This variant of the doting mother is commonly associated with influencers who themselves are mothers and who advocate anti-vaccine sentiment. The Instagram account of the influencers, Ty and Charlene Bollinger, exemplifies this theme of the doting mother. Here the veneration of family and God is present in posts that seek to humanise and present a ‘personal front’ mixed in with other posts promoting vaccine refusal and their paid-for disinformation docuseries about cancer and vaccines: The Truth About Cancer (TTAC) and The Truth About Vaccines (TTAV). The Bollingers enlist Andrew Wakefield and many members of the Disinformation Dozen as affiliates to promote these films (CCDH, Citation2021b; see above). These affiliate marketing schemes are disguised through a style of self-branding that celebrates glamour and domesticity. What appear to be intimate and domestic depictions of Charlene Bollinger with her family are in fact ideological in that they portray anti-vaccine messaging through an appeal to aspects of Bollinger’s private life. For example, in one post Charlene Bollinger celebrates her daughter’s 10th birthday by sharing an image of herself and her daughter leaving their house for a ‘Mummy/Daughter Happy Birthday date’. The post is accompanied by a series of hashtags, including #charity, #happy, #joy #ttac and #ttav (acronyms for ‘The Truth About Cancer’ and ‘The Truth About Vaccines’). This birthday celebration post not only depicts the doting mother as charitable, joyous and caring, anti-vaccine sentiment is communicated through the guise of a fun family post that stages motherhood as Bollinger’s raison d’etre: ‘This is my why’.
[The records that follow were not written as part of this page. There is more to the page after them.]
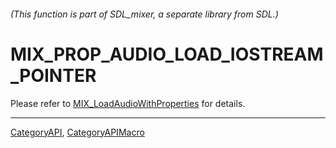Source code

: ###### (This function is part of SDL_mixer, a separate library from SDL.)
# MIX_PROP_AUDIO_LOAD_IOSTREAM_POINTER

Please refer to [MIX_LoadAudioWithProperties](MIX_LoadAudioWithProperties) for details.

----
[CategoryAPI](CategoryAPI), [CategoryAPIMacro](CategoryAPIMacro)

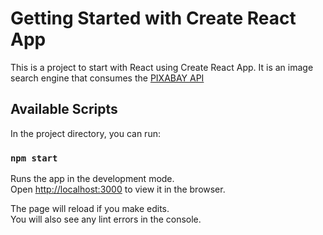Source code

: # Getting Started with Create React App

This is a project to start with React using Create React App. 
It is an image search engine that consumes the [PIXABAY API](https://pixabay.com)

## Available Scripts

In the project directory, you can run:

### `npm start`

Runs the app in the development mode.\
Open [http://localhost:3000](http://localhost:3000) to view it in the browser.

The page will reload if you make edits.\
You will also see any lint errors in the console.
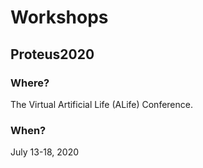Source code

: # Workshops

## Proteus2020

### Where? 
The Virtual Artificial Life (ALife) Conference.

### When?
July 13-18, 2020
The techniques deployed to portray the doting mother in the case of Charlene Bollinger suggest an attempt at ‘authentically’ presenting motherhood as a type of ‘staged authenticity’ wherein children are used to ‘reveal inner workings’ of a social life that lends itself to an aura of superficiality (MacCannell, Citation1973, p. 595). Her followers are teased with a glimpse into ostensibly backstage regions (Goffman, Citation1959, p. 128), which increases the sense of intimacy with her audience. Bollinger’s audience are privy to aspects of the private nature of motherhood. This intimate portrayal resonates with other anti-vaccine social media content that Smith and Graham (Citation2019, p. 1211) argue privileges social interactivity in order to effectively create ‘communities of people who are affected by and are sceptical of vaccine practices’.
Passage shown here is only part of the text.